Weekending in a wagon

Having nearly been caught out in the bad weather this weekend and not making it home, a few questions for the guys that weekend out in therir wagons.
I have a PC running off my inverter and regularly do 3 - 4 hours on it a night without any problems. When not on the PC I watch my telly and digibox for the same amount of time. I also have a 12v fridge which runs all the time. If I were to get stuck out all weekend would my batteries last the weekend?
Do the guys that weekend out run their engines for a while each day to top up, or is the discharge from the equipment not enough to flatten them? I do 1500 to 2000 km per week so there is plenty of charge going into the battery each day.
Whilst on the subject of battery life - how does the use of the cab heater affect the battery? Again I use mine for fairly short periods if I am overnighting in cold weather, but how long would it last if I were out all weekend.
I am dreading the morning when I have got myself ready to face the day only to find that my battery is not up to it. Advice please folks.

I used to run the engine when weekended for @ 30 minutes or so every three or four hours, it may not have been needed but better to run it than take the risk of the batteries going flat , and I wasnt paying the diesel :wink:

I use the laptop a lot when weekended, watching DVDs and TV programmes stored on it. I don’t have a TV or digi box but I do use the microwave a fair bit as well.

I don’t use the night heater very often but I have had to give jump starts when I have been weekended with someone who has ran the night heater a lot. Most night heaters will cut out if the voltage drops below a certain level. The idea being that you should still be able to start the engine, but often it is too late by the time the heater cuts out and there isn’t enough left in the batteries to start. Cab fridges often have the same cut out built into them, the Volvo fridges do.

Last weekend I was parked from Saturday morning until Tuesday morning and I only ran the engine once for an hour, on Monday afternoon when the voltage was down to 23.5 volts. If it had been summer I wouldn’t have bothered running it at all but as the temperature was getting down into the minus figures, -5 on Tuesday morning, I decided to run it because it draws more current to start when it is cold.

Constantly starting the engine over the weekend can do more harm than good, it can take a fair amount out of the batteries each time you start it.

As Coffee said, it should cut the night heater out leaving you enough power to start the engine, also, it uses more power to run the engine up occasionally than to let it stand.

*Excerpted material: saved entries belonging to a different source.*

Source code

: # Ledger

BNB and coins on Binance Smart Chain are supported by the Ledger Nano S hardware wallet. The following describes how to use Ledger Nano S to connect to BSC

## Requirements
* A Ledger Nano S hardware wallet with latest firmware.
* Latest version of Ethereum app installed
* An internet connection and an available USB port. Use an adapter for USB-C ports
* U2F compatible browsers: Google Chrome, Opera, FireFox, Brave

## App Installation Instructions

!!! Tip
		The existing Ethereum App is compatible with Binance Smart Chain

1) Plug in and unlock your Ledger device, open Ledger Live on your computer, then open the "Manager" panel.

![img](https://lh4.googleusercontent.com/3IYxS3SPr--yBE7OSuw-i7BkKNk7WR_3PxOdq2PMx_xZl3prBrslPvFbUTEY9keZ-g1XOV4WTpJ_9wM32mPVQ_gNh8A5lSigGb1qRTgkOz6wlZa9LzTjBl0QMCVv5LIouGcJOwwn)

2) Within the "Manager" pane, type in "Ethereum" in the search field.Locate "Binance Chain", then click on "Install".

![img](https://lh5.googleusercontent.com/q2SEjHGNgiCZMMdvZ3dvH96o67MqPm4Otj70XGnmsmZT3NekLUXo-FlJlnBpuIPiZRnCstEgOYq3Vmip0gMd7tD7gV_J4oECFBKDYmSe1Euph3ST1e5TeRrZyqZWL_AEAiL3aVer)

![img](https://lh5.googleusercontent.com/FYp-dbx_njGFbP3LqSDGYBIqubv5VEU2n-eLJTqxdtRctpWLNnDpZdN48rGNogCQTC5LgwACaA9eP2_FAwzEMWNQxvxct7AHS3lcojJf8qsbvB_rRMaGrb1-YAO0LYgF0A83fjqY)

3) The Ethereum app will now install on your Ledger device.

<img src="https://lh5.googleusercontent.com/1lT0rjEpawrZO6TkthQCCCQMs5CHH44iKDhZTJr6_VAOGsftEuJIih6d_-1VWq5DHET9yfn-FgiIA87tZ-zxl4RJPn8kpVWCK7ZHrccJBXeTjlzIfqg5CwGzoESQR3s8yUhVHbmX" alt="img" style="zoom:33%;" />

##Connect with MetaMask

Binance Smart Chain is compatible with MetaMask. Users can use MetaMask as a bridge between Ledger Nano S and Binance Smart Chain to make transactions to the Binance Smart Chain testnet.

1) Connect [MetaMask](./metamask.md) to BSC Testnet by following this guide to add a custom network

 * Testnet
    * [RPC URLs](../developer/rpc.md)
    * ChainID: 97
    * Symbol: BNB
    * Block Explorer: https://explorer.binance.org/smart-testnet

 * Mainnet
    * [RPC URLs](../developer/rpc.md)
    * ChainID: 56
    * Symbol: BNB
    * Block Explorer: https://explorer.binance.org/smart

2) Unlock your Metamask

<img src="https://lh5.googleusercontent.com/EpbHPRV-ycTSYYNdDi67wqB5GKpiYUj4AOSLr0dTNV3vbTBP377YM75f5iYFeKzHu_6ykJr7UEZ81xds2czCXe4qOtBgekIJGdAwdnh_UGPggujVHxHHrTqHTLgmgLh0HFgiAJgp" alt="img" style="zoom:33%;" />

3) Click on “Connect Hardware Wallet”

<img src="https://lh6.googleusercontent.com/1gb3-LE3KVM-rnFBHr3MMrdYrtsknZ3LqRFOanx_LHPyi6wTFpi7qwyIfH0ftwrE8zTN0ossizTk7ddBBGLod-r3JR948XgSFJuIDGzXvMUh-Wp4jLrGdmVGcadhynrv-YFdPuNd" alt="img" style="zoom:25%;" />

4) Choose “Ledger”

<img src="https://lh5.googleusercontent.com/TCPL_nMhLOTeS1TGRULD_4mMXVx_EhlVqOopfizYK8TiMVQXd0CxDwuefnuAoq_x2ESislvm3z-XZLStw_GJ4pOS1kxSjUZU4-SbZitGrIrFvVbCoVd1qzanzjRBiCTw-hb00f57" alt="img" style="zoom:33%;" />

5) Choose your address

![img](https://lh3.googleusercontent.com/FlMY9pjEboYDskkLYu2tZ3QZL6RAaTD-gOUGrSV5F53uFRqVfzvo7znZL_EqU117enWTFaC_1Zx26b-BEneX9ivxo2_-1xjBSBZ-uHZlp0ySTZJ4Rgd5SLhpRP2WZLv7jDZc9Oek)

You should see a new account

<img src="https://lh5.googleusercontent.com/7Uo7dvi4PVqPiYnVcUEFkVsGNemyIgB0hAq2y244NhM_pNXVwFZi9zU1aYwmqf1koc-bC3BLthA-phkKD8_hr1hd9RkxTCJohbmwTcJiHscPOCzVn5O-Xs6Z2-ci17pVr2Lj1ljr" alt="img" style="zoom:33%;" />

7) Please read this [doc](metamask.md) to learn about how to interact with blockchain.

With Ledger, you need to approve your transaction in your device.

I used to abuse the local hostelry because they normally have free power and heat :stuck_out_tongue:

I had an occasion where I was weekended for 4 days in Germany :open_mouth: and as soon as I started my engine to build the batteries up, I had a visit from the Polizei.

A battery in good condition will stand a week of abuse unless you start trying to watch 2 ■■■■ videos :smiley:

Wheel Nut:
A battery in good condition will stand a week of abuse unless you start trying to watch 2 ■■■■ videos :smiley:

Which is a whole different kind of abuse. :wink: :wink: :stuck_out_tongue: :smiley: :smiley:

last weekend there was a Hamburg registered truck parked near me, with a satellite dish set up on the mirror arm, and he ran the engine virtually non-stop, apart from during the night. Several times the police came through and didn’t bother him but I have seen them tell drivers to turn them off in the past.

Bilgepump:
Whilst on the subject of battery life - how does the use of the cab heater affect the battery? Again I use mine for fairly short periods if I am overnighting in cold weather, but how long would it last if I were out all weekend.

I don’t know about weekending but when sleeping overnight at low temps (-20 C to -30C) so that 12/24V fridge and cab/engine heater are running at full power whole night there usually isn’t any problem starting engine at morning (at least if you don’t do something stupid, like forget to switch lights off from the cargo box :blush:). After that engine have to run quite long, maybe two to even four hours before batteries are full again becouse of low temperature. I suppose that you have only a cab heater but I think there isn’t any significant difference between them when looking battery consumption.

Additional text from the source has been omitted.